# Exercise goal:
Output, without alteration, the first line of the entries and each line after it, stopping with the line that contains "the repository site.".

# Records:
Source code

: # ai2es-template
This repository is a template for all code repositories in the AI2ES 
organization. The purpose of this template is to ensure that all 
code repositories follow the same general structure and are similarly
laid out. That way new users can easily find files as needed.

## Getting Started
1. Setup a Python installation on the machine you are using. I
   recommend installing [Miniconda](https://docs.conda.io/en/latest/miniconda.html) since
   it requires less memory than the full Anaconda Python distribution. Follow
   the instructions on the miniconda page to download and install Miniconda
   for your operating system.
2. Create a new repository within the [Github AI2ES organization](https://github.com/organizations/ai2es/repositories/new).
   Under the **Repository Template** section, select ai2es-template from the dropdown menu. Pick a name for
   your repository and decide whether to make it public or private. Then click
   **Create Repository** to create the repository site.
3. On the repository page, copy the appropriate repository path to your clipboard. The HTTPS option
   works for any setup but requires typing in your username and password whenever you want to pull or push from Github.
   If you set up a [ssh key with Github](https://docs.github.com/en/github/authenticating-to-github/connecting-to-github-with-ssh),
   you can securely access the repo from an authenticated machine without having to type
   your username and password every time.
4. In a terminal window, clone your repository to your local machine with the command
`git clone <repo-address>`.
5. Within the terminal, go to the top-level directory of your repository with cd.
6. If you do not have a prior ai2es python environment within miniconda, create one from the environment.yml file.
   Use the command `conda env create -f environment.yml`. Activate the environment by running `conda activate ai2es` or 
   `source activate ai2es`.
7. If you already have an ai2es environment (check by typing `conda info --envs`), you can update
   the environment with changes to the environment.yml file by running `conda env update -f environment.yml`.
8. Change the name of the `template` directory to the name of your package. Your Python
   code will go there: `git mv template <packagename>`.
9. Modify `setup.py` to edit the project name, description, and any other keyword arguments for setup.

# Response area:
Source code

: # ai2es-template
This repository is a template for all code repositories in the AI2ES 
organization. The purpose of this template is to ensure that all 
code repositories follow the same general structure and are similarly
laid out. That way new users can easily find files as needed.

## Getting Started
1. Setup a Python installation on the machine you are using. I
   recommend installing [Miniconda](https://docs.conda.io/en/latest/miniconda.html) since
   it requires less memory than the full Anaconda Python distribution. Follow
   the instructions on the miniconda page to download and install Miniconda
   for your operating system.
2. Create a new repository within the [Github AI2ES organization](https://github.com/organizations/ai2es/repositories/new).
   Under the **Repository Template** section, select ai2es-template from the dropdown menu. Pick a name for
   your repository and decide whether to make it public or private. Then click
   **Create Repository** to create the repository site.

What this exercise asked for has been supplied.